Diana Oughton's death still makes no sense, even after forty years of pondering. She was a bringer of light, of joy. Yet the FBI found the tip of her right little finger in the rubble that was left of a Manhattan townhouse. How do you get a good fingerprint from a dead pinkie? Where did the rest of her go?

Four years earlier, Diana brought sudden sunshine into the American Friends Service Committee office where I worked, in the basement of Ralph Kerman's home on Woodlawn. Her tawny hair and light gold skin seemed illuminated by her huge smile. She came to visit our intern, Art Koeninger, who had worked in Guatemala while she was volunteering there in Chichicastenango. Both had been deeply moved by their experiences, and they had formed an immediate bond. Her first words to me were a gentle correction of how to pronounce her name. She leaned forward, her hair swinging over her shoulder, and said carefully and quietly, "OW-ten. OW-ten." Her smile and genuine friendliness took the sting out of her words, and I was caught in her aura.

Like all of my friends in the 1960s, she was outraged by the world situation--poverty, injustice, the Vietnam War. But she was also full of enthusiasm for her causes: her boyfriend, Bill Ayers; the Children's Community, the alternative primary school they ran; and the antiwar movement. Intelligent, articulate and committed, she kept inviting me to come see the school, to become part of her work. So I left AFSC at the end of 1967 to join the staff in the school, which met in the basement of Friends Meeting House.

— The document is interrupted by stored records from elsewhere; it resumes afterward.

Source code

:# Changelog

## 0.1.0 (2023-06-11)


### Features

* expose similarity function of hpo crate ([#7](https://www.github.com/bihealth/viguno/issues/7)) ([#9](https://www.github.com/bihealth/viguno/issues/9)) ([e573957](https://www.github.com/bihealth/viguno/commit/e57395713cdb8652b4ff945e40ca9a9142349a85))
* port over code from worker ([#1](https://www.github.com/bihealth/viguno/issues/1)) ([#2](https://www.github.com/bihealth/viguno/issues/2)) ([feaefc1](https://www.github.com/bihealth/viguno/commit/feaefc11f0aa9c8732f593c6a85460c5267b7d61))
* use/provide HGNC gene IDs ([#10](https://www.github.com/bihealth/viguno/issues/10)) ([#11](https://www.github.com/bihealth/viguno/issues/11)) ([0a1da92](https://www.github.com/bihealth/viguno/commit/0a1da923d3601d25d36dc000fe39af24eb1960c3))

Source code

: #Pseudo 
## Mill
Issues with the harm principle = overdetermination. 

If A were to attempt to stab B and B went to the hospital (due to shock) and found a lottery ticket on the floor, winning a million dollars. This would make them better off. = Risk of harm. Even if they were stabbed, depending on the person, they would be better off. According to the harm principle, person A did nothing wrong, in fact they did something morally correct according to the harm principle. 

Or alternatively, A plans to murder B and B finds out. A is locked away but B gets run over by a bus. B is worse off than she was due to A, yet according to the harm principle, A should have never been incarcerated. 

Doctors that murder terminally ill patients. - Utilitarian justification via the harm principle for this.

The Children's Community was modeled on Summerhill, the famous alternative school in England. The six of us on staff worked hard to create an open atmosphere. Bill lectured us about poverty, capitalism, racial integration, social class, and child development. But I watched Diana to learn teaching. She brought the love and gentleness that kept the school and staff together, despite our not knowing much at all about what we were doing.

Our students were a mix of academics' kids and children recruited from Ann Arbor's black neighborhoods, many of whom lived in poverty. They all adored her. She usually had one or two in her arms. She fed, smiled, cleaned, wiped tears and runny noses, comforted, and explained. We didn't believe in forcing children to act a certain way, so many of them behaved with the violence they lived with at home. But when Diana was there, the atmosphere was much gentler, and the children stopped fighting and learned.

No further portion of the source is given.